- WHAT YOU SHOULD DO
Reproduce the entries shown below only from the line with "LTE & Long Term Evolution\\" down to the line with "PSS & Primary", keeping both end lines and copying each one exactly.

**** INPUT MATERIAL ****

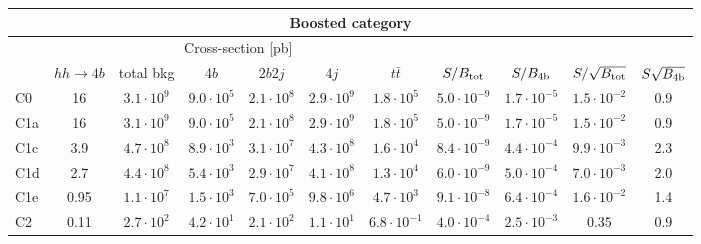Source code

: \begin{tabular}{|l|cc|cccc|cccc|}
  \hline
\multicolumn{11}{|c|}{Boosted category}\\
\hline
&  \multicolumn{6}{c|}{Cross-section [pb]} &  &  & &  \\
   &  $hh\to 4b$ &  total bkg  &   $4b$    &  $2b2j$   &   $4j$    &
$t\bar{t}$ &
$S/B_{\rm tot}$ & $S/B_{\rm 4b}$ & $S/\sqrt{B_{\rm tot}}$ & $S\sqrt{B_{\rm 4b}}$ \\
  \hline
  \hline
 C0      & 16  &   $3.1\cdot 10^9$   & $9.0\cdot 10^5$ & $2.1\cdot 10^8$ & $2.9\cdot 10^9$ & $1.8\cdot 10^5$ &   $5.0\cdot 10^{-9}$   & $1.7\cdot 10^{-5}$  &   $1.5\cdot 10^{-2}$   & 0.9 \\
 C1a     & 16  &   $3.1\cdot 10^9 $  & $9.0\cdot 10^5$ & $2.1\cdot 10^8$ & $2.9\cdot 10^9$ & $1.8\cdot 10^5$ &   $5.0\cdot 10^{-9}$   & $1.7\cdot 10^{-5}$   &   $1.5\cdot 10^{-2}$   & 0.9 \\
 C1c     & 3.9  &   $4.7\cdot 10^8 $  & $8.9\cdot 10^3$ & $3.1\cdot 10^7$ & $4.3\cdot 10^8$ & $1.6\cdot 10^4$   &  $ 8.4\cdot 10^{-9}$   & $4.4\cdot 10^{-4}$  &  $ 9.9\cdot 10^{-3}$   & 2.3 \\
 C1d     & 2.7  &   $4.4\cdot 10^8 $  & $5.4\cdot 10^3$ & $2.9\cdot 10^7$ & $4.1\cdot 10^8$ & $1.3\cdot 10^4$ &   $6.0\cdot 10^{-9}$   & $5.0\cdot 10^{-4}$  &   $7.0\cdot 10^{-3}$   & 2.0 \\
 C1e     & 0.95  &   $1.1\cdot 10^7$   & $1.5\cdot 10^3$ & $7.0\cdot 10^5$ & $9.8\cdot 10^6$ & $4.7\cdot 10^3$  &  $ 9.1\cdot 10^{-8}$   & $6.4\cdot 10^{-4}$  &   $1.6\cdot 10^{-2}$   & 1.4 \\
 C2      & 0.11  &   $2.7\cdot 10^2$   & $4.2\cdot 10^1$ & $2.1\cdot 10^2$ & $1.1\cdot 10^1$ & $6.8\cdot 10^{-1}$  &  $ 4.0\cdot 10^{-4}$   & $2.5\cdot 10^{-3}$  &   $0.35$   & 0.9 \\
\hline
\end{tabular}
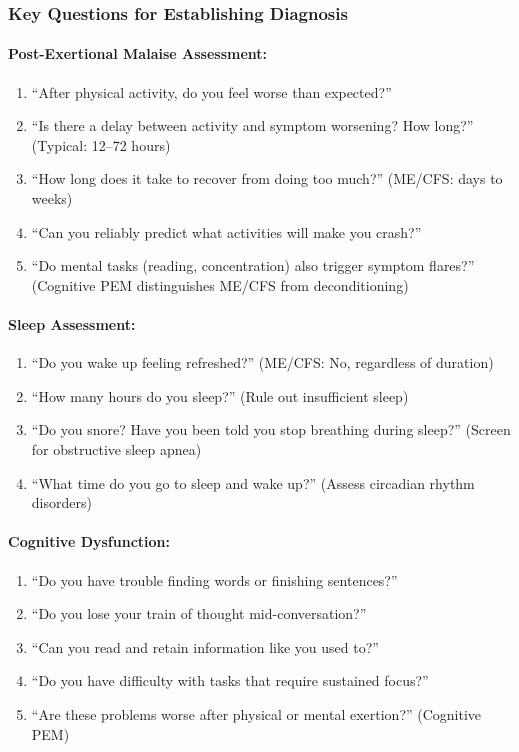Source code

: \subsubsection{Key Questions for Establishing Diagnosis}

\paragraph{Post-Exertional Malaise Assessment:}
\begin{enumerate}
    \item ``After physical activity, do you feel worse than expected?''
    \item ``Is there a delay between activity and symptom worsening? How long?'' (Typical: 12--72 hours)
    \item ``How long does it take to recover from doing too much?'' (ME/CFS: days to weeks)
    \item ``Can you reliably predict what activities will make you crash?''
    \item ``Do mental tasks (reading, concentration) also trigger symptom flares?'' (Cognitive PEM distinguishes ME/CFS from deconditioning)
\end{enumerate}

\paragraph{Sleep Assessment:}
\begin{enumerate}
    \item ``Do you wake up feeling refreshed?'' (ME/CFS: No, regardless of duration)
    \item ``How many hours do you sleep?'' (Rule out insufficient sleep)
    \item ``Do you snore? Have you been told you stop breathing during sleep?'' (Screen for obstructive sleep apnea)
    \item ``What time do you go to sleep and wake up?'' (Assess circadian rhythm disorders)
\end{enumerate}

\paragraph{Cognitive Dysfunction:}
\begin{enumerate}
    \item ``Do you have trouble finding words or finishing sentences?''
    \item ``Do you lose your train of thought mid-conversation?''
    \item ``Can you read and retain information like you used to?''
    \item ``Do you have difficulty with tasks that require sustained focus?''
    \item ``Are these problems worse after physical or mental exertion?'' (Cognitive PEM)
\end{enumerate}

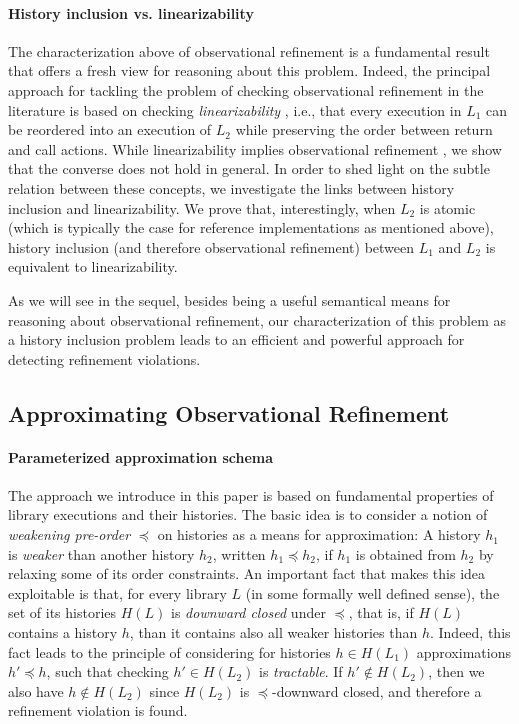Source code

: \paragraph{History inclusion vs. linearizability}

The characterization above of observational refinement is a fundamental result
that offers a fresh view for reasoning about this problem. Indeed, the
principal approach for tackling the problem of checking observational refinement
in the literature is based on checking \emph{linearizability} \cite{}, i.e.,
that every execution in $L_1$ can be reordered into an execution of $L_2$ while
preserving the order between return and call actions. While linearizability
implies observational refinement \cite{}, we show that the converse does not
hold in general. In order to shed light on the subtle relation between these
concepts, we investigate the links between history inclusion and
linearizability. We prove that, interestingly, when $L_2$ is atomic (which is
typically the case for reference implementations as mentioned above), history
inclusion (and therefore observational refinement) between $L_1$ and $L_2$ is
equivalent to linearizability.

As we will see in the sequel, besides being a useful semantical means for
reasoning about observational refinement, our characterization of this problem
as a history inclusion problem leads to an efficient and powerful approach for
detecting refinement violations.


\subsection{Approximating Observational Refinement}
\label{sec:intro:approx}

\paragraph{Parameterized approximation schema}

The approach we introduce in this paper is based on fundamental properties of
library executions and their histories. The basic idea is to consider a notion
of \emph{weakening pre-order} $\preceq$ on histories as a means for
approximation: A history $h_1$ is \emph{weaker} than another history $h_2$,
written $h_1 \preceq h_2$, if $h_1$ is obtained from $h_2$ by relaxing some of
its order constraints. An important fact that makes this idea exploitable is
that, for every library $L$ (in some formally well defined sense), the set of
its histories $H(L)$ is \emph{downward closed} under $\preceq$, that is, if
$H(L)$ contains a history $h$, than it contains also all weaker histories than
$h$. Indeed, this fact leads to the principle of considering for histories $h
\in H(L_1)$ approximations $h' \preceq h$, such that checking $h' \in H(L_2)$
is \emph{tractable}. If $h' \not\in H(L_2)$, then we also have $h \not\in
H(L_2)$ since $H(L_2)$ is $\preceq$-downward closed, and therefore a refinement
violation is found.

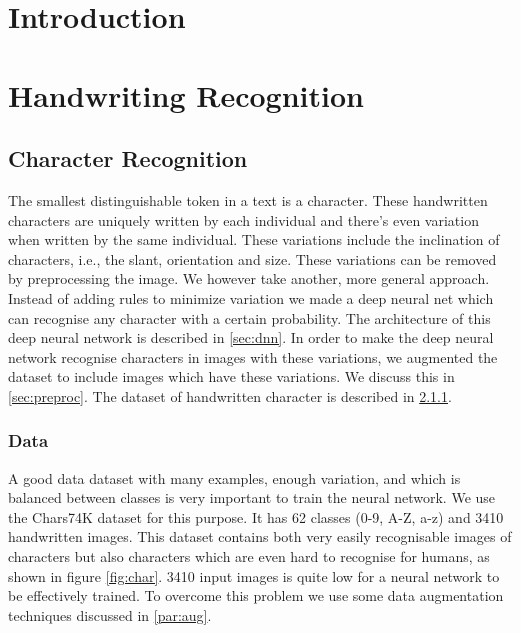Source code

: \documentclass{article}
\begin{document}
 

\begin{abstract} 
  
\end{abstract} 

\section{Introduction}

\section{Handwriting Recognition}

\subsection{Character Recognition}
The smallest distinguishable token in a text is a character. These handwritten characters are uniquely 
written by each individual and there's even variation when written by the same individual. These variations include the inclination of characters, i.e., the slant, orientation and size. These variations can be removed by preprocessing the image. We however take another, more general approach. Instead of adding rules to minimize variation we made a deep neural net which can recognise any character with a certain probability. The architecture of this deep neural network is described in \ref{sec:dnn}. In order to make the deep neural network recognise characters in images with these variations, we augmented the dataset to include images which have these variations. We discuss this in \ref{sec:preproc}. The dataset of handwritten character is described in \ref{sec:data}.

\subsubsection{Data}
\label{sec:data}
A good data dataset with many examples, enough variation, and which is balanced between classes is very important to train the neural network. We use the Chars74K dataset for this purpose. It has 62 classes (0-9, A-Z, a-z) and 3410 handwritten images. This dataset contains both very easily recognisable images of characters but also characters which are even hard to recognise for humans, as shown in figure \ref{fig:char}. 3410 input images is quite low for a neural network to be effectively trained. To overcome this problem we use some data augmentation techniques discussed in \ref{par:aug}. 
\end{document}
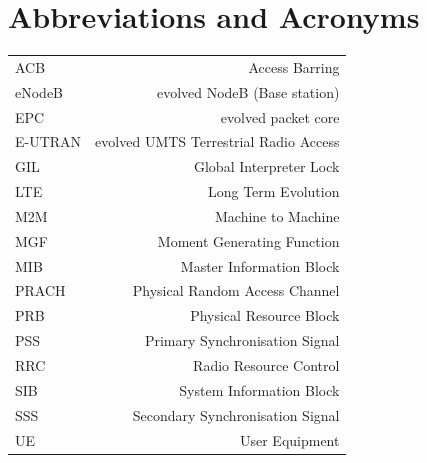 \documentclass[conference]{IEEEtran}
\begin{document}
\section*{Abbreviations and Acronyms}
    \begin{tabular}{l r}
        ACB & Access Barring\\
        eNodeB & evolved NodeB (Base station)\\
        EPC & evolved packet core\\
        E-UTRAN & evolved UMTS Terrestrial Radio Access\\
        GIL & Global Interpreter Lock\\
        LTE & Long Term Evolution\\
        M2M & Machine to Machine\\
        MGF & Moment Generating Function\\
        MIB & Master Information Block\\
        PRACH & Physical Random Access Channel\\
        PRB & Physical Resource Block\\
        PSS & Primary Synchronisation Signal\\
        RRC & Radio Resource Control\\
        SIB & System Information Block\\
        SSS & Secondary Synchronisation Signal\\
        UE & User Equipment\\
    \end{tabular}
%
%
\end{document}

****

- SOLUTION
        LTE & Long Term Evolution\\
        M2M & Machine to Machine\\
        MGF & Moment Generating Function\\
        MIB & Master Information Block\\
        PRACH & Physical Random Access Channel\\
        PRB & Physical Resource Block\\
        PSS & Primary Synchronisation Signal\\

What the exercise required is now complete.